The dominant scanning pattern on web pages is the F-pattern: users read across the top of the content area horizontally, then move down and read across a second horizontal line (typically shorter than the first), then scan the left side of the page vertically. The result is an F-shaped reading pattern, with the upper-left quadrant of any page receiving the most attention. This pattern has enormous implications for where you place the most important copy: the first sentence, the first paragraph, and the leftmost content in any section receives disproportionate reader attention.
The practical consequence: every sentence in web copy must earn the reader's continued attention. The reader makes a micro-decision to continue reading after every sentence. Copy that does not deliver value — that meanders, repeats, or states the obvious — loses the reader at each of these decision points. Web copy must be dense with value: every sentence should move the reader forward, provide new information, or reinforce a key benefit.
On any web page, the most important sentence is the first one. It determines whether the reader continues to the second sentence. The second most important sentence is the second one. Effective web copy front-loads every piece of value — the best argument first, the key benefit in the first sentence of every section, the most compelling claim in the first paragraph.
Headline Principles
On most web pages, the headline is read by everyone who arrives on the page; the body copy is read by a fraction of those people.

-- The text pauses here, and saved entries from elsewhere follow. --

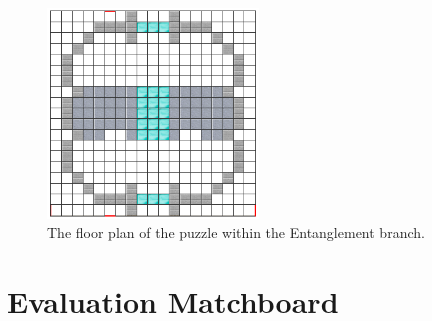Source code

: \documentclass[11pt,twoside]{report} %
\newcommand*\Hidechapter{%
\titleformat{\section}[display]
  {}{}{0pt}{\Huge}
}
\begin{document}
\begin{figure}[h!]
\centering
\includegraphics[width=0.5\textwidth]{ent-puzzle}
\caption{The floor plan of the puzzle within the Entanglement branch.}
\label{fig:ent-puzzle}
\end{figure}

{
\Hidechapter
\chapter{Evaluation Matchboard}
\label{app:evamatchboard}
}
\end{document}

The headline's job is to communicate the page's value proposition clearly enough to compel the reader to continue — it is the most important piece of copy on any page.
What makes headlines work
- Specificity. "Increase your email open rate" is a weak headline. "Increase your email open rate by 23% with one subject line change" is a strong headline. Specific numbers, timeframes, and outcomes are more believable and more compelling than vague benefits. A reader can evaluate a specific claim; they cannot evaluate a vague one.
- Clarity over cleverness. Headlines that require the reader to work out what they mean fail before the body copy has a chance to explain. Clever wordplay, obscure references, and ambiguous phrasing produce confusion. The clearest version of a headline — even if it is less witty — almost always outperforms the clever version in testing.
- Audience specificity. Headlines that speak directly to a defined audience outperform generic headlines. "For SaaS Founders: How to Build a Content Programme on a Lean Budget" speaks to a specific person with a specific problem. Generic headlines force readers to self-qualify — audience-specific headlines do the qualification for them.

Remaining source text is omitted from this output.